# How do you factor 5x^{2} + 11x + 7?

Use the discriminant to determine whether or not there are real roots, then use the quadratic formula to solve for those roots

#### Explanation:

The discriminant is the part of the quadratic formula under the square root

${b}^{2} - 4 a c$

sub in the terms from the standard form of the equation
ex. $a {x}^{2} + b x + c$

so in this case $a = 5 , b = 11 , c = 7$

If the discriminant is positive there are 2 real roots, if the discriminant equals 0 there is one real root, and if the discriminant is negative there are no real roots

${11}^{2} - 4 \left(5\right) \left(7\right)$
$= 121 - 140$
$= - 19$

Since the discriminant is negative, there are no real roots and you cannot factor this equation

Oct 14, 2016

$5 {x}^{2} + 11 x + 7 = \frac{1}{20} \left(10 x + 11 - \sqrt{19} i\right) \left(10 x + 11 + \sqrt{19} i\right)$

#### Explanation:

This quadratic has negative discriminant, so can only be factored using Complex coefficients.

$\Delta = {b}^{2} - 4 a c = {11}^{2} - 4 \left(5\right) \left(7\right) = 121 - 140 = - 19$

Multiply by $20 = {2}^{2} \cdot 5$, complete the square, use the difference of squares identity, then divide by $20$...

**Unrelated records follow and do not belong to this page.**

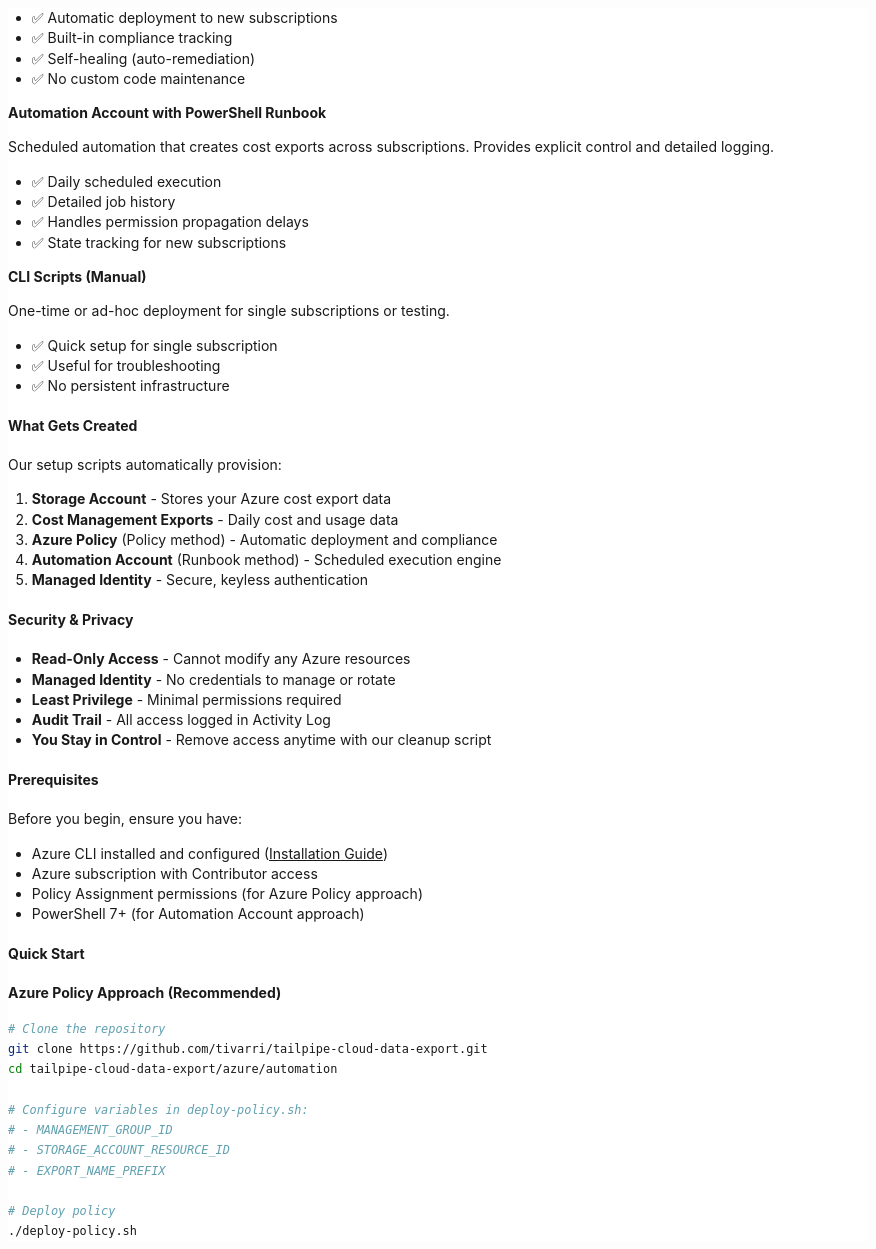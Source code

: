 - ✅ Automatic deployment to new subscriptions
- ✅ Built-in compliance tracking
- ✅ Self-healing (auto-remediation)
- ✅ No custom code maintenance

**Automation Account with PowerShell Runbook**

Scheduled automation that creates cost exports across subscriptions. Provides explicit control and detailed logging.

- ✅ Daily scheduled execution
- ✅ Detailed job history
- ✅ Handles permission propagation delays
- ✅ State tracking for new subscriptions

**CLI Scripts (Manual)**

One-time or ad-hoc deployment for single subscriptions or testing.

- ✅ Quick setup for single subscription
- ✅ Useful for troubleshooting
- ✅ No persistent infrastructure

#### What Gets Created

Our setup scripts automatically provision:

1. **Storage Account** - Stores your Azure cost export data
2. **Cost Management Exports** - Daily cost and usage data
3. **Azure Policy** (Policy method) - Automatic deployment and compliance
4. **Automation Account** (Runbook method) - Scheduled execution engine
5. **Managed Identity** - Secure, keyless authentication

#### Security & Privacy

- **Read-Only Access** - Cannot modify any Azure resources
- **Managed Identity** - No credentials to manage or rotate
- **Least Privilege** - Minimal permissions required
- **Audit Trail** - All access logged in Activity Log
- **You Stay in Control** - Remove access anytime with our cleanup script

#### Prerequisites

Before you begin, ensure you have:

- Azure CLI installed and configured ([Installation Guide](https://learn.microsoft.com/en-us/cli/azure/install-azure-cli))
- Azure subscription with Contributor access
- Policy Assignment permissions (for Azure Policy approach)
- PowerShell 7+ (for Automation Account approach)

#### Quick Start

**Azure Policy Approach (Recommended)**

```bash
# Clone the repository
git clone https://github.com/tivarri/tailpipe-cloud-data-export.git
cd tailpipe-cloud-data-export/azure/automation

# Configure variables in deploy-policy.sh:
# - MANAGEMENT_GROUP_ID
# - STORAGE_ACCOUNT_RESOURCE_ID
# - EXPORT_NAME_PREFIX

# Deploy policy
./deploy-policy.sh
```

The difference of squares identity can be written:

${a}^{2} - {b}^{2} = \left(a - b\right) \left(a + b\right)$

We use this with $a = 10 x + 11$ and $b = \sqrt{19} i$ as follows:

$20 \left(5 {x}^{2} + 11 x + 7\right) = 100 {x}^{2} + 220 x + 140$

$\textcolor{w h i t e}{20 \left(5 {x}^{2} + 11 x + 7\right)} = {\left(10 x\right)}^{2} + 2 \left(11\right) \left(10 x\right) + 121 + 19$

$\textcolor{w h i t e}{20 \left(5 {x}^{2} + 11 x + 7\right)} = {\left(10 x + 11\right)}^{2} + 19$

$\textcolor{w h i t e}{20 \left(5 {x}^{2} + 11 x + 7\right)} = {\left(10 x + 11\right)}^{2} - {\left(\sqrt{19} i\right)}^{2}$

$\textcolor{w h i t e}{20 \left(5 {x}^{2} + 11 x + 7\right)} = \left(\left(10 x + 11\right) - \sqrt{19} i\right) \left(\left(10 x + 11\right) + \sqrt{19} i\right)$

$\textcolor{w h i t e}{20 \left(5 {x}^{2} + 11 x + 7\right)} = \left(10 x + 11 - \sqrt{19} i\right) \left(10 x + 11 + \sqrt{19} i\right)$

So:

$5 {x}^{2} + 11 x + 7 = \frac{1}{20} \left(10 x + 11 - \sqrt{19} i\right) \left(10 x + 11 + \sqrt{19} i\right)$